We have a several does bred to several different bucks this year! We are very excited to see what we get. 
Here's the bucks we used: 
Hohmans' Double Dog Dare YA ABGA# 10731159








Pictured here at 325 lbs around 20 months old.

One doe is bred to a friends buck LK7 Double Dog (picture credit goes to breeder) we are really hopping to get dapple doe kids out of this cross!









Our dairy goats are bred to our PB Nigerian dwarf buck. We are still waiting to get his papers back. 









Here are the does!

CVNT show me those curls is bred to Double Dog Dare ya for April kids!









CVNT Ice queen was exposed to double dog dare ya for April kids. Not sure if she was bred or not 









3XAB hotter than a 2$ pistol is bred to doubkedog Dare YA. Unknown due date 









3XAB blessings upon princess Sadie exposed to double dog dare YA, unknown due date 









SWGG Jewel bred to double dog dare YA, due March. 

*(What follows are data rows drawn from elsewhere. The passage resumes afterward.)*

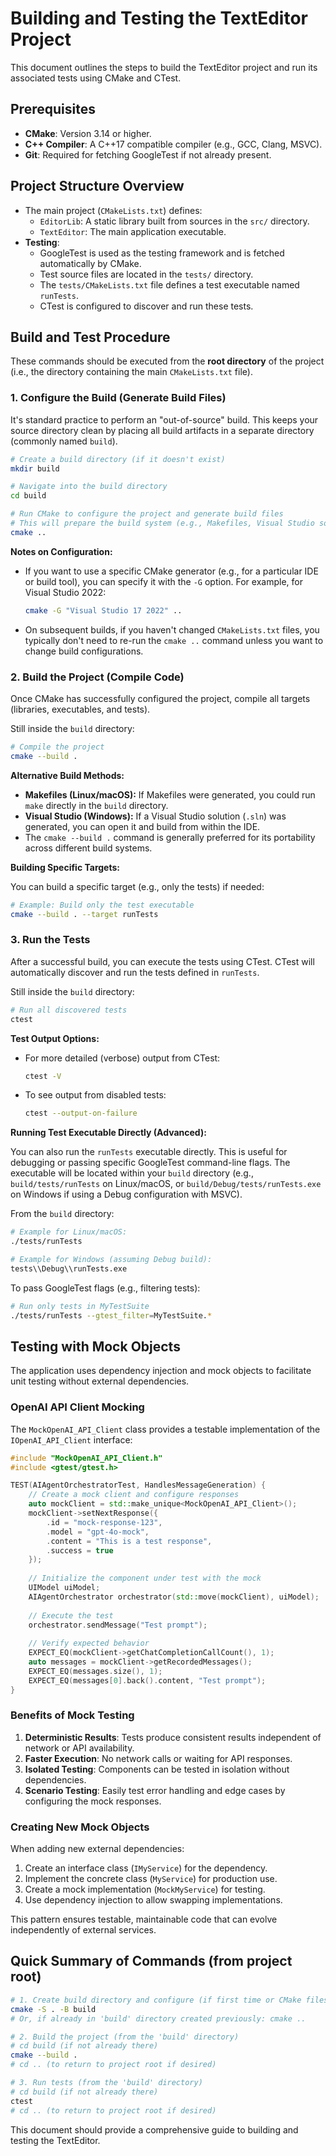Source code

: # Building and Testing the TextEditor Project

This document outlines the steps to build the TextEditor project and run its associated tests using CMake and CTest.

## Prerequisites

*   **CMake**: Version 3.14 or higher.
*   **C++ Compiler**: A C++17 compatible compiler (e.g., GCC, Clang, MSVC).
*   **Git**: Required for fetching GoogleTest if not already present.

## Project Structure Overview

*   The main project (`CMakeLists.txt`) defines:
    *   `EditorLib`: A static library built from sources in the `src/` directory.
    *   `TextEditor`: The main application executable.
*   **Testing**:
    *   GoogleTest is used as the testing framework and is fetched automatically by CMake.
    *   Test source files are located in the `tests/` directory.
    *   The `tests/CMakeLists.txt` file defines a test executable named `runTests`.
    *   CTest is configured to discover and run these tests.

## Build and Test Procedure

These commands should be executed from the **root directory** of the project (i.e., the directory containing the main `CMakeLists.txt` file).

### 1. Configure the Build (Generate Build Files)

It's standard practice to perform an "out-of-source" build. This keeps your source directory clean by placing all build artifacts in a separate directory (commonly named `build`).

```bash
# Create a build directory (if it doesn't exist)
mkdir build

# Navigate into the build directory
cd build

# Run CMake to configure the project and generate build files
# This will prepare the build system (e.g., Makefiles, Visual Studio solution)
cmake ..
```

**Notes on Configuration:**

*   If you want to use a specific CMake generator (e.g., for a particular IDE or build tool), you can specify it with the `-G` option. For example, for Visual Studio 2022:
    ```bash
    cmake -G "Visual Studio 17 2022" ..
    ```
*   On subsequent builds, if you haven't changed `CMakeLists.txt` files, you typically don't need to re-run the `cmake ..` command unless you want to change build configurations.

### 2. Build the Project (Compile Code)

Once CMake has successfully configured the project, compile all targets (libraries, executables, and tests).

Still inside the `build` directory:

```bash
# Compile the project
cmake --build .
```

**Alternative Build Methods:**

*   **Makefiles (Linux/macOS):** If Makefiles were generated, you could run `make` directly in the `build` directory.
*   **Visual Studio (Windows):** If a Visual Studio solution (`.sln`) was generated, you can open it and build from within the IDE.
*   The `cmake --build .` command is generally preferred for its portability across different build systems.

**Building Specific Targets:**

You can build a specific target (e.g., only the tests) if needed:

```bash
# Example: Build only the test executable
cmake --build . --target runTests
```

### 3. Run the Tests

After a successful build, you can execute the tests using CTest. CTest will automatically discover and run the tests defined in `runTests`.

Still inside the `build` directory:

```bash
# Run all discovered tests
ctest
```

**Test Output Options:**

*   For more detailed (verbose) output from CTest:
    ```bash
    ctest -V
    ```
*   To see output from disabled tests:
    ```bash
    ctest --output-on-failure
    ```

**Running Test Executable Directly (Advanced):**

You can also run the `runTests` executable directly. This is useful for debugging or passing specific GoogleTest command-line flags. The executable will be located within your `build` directory (e.g., `build/tests/runTests` on Linux/macOS, or `build/Debug/tests/runTests.exe` on Windows if using a Debug configuration with MSVC).

From the `build` directory:

```bash
# Example for Linux/macOS:
./tests/runTests

# Example for Windows (assuming Debug build):
tests\\Debug\\runTests.exe
```

To pass GoogleTest flags (e.g., filtering tests):

```bash
# Run only tests in MyTestSuite
./tests/runTests --gtest_filter=MyTestSuite.*
```

## Testing with Mock Objects

The application uses dependency injection and mock objects to facilitate unit testing without external dependencies.

### OpenAI API Client Mocking

The `MockOpenAI_API_Client` class provides a testable implementation of the `IOpenAI_API_Client` interface:

```cpp
#include "MockOpenAI_API_Client.h"
#include <gtest/gtest.h>

TEST(AIAgentOrchestratorTest, HandlesMessageGeneration) {
    // Create a mock client and configure responses
    auto mockClient = std::make_unique<MockOpenAI_API_Client>();
    mockClient->setNextResponse({
        .id = "mock-response-123",
        .model = "gpt-4o-mock",
        .content = "This is a test response",
        .success = true
    });
    
    // Initialize the component under test with the mock
    UIModel uiModel;
    AIAgentOrchestrator orchestrator(std::move(mockClient), uiModel);
    
    // Execute the test
    orchestrator.sendMessage("Test prompt");
    
    // Verify expected behavior
    EXPECT_EQ(mockClient->getChatCompletionCallCount(), 1);
    auto messages = mockClient->getRecordedMessages();
    EXPECT_EQ(messages.size(), 1);
    EXPECT_EQ(messages[0].back().content, "Test prompt");
}
```

### Benefits of Mock Testing

1. **Deterministic Results**: Tests produce consistent results independent of network or API availability.
2. **Faster Execution**: No network calls or waiting for API responses.
3. **Isolated Testing**: Components can be tested in isolation without dependencies.
4. **Scenario Testing**: Easily test error handling and edge cases by configuring the mock responses.

### Creating New Mock Objects

When adding new external dependencies:

1. Create an interface class (`IMyService`) for the dependency.
2. Implement the concrete class (`MyService`) for production use.
3. Create a mock implementation (`MockMyService`) for testing.
4. Use dependency injection to allow swapping implementations.

This pattern ensures testable, maintainable code that can evolve independently of external services.

## Quick Summary of Commands (from project root)

```bash
# 1. Create build directory and configure (if first time or CMake files changed)
cmake -S . -B build
# Or, if already in 'build' directory created previously: cmake ..

# 2. Build the project (from the 'build' directory)
# cd build (if not already there)
cmake --build .
# cd .. (to return to project root if desired)

# 3. Run tests (from the 'build' directory)
# cd build (if not already there)
ctest
# cd .. (to return to project root if desired)
```

This document should provide a comprehensive guide to building and testing the TextEditor.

PSM3 is bred to LK7 Double Dog for February kids 









CVNT remember the magic exposed to Double Dog Dare ya for May kids 









JMI Fantasia exposed to Double Dog Dare ya for May kids 









MSJ99 Helen (kid of unio ears) bred to Double Dog Dare ya for March kids 









Unio ears and unio Anna (friends does) exposed to Double Dog Dare ya for January kids









SWGG Fiona exposed to shotgun for December kids 









Hammock haven jade (no picture) exposed to shotgun, unknown due date

Rosie (no picture) exposed to shotgun, unknown due date.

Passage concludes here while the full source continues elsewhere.